## Records excerpted from a collection
——
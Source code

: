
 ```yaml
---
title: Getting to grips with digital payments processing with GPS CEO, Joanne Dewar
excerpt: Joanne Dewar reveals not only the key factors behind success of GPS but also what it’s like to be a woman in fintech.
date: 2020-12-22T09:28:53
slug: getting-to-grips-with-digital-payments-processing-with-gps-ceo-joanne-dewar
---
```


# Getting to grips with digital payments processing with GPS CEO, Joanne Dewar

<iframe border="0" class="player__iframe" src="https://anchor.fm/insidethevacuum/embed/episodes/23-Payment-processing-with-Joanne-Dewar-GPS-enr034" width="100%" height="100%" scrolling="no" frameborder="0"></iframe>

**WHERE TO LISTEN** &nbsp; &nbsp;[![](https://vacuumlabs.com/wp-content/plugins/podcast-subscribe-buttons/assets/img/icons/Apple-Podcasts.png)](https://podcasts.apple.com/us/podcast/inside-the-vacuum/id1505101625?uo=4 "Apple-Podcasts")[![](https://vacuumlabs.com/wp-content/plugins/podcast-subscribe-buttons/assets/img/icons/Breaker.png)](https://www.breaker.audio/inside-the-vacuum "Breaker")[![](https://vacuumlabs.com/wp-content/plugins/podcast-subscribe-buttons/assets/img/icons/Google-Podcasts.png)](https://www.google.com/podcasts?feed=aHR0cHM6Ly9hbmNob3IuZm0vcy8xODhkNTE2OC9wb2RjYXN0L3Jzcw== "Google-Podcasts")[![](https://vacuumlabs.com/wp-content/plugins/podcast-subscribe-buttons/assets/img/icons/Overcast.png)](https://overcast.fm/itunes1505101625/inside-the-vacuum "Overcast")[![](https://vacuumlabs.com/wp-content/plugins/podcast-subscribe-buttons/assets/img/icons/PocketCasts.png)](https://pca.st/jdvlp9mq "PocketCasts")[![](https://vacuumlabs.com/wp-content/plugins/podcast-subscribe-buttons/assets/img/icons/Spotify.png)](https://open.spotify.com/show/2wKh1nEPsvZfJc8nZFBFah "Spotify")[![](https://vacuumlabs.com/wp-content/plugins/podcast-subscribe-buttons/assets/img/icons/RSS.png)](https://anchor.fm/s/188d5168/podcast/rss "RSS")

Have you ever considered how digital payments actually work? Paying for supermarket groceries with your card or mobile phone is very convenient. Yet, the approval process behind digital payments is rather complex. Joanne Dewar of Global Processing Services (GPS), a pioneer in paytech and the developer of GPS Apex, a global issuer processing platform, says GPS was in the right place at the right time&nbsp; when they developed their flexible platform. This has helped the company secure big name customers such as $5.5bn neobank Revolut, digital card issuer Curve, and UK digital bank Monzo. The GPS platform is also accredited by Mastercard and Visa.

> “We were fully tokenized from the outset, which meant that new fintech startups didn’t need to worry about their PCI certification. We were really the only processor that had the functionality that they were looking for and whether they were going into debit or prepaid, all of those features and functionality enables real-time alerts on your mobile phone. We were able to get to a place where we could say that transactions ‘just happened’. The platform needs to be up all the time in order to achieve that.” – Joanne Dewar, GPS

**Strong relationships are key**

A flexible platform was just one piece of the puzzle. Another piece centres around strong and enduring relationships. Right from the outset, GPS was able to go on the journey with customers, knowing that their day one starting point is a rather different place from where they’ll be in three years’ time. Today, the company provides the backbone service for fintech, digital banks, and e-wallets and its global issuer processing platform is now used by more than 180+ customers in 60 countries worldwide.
——
## Activity
Where a line in the records above contains the word "only", copy that line.

## Exercise output
excerpt: Joanne Dewar reveals not only the key factors behind success of GPS but also what it’s like to be a woman in fintech.
> “We were fully tokenized from the outset, which meant that new fintech startups didn’t need to worry about their PCI certification. We were really the only processor that had the functionality that they were looking for and whether they were going into debit or prepaid, all of those features and functionality enables real-time alerts on your mobile phone. We were able to get to a place where we could say that transactions ‘just happened’. The platform needs to be up all the time in order to achieve that.” – Joanne Dewar, GPS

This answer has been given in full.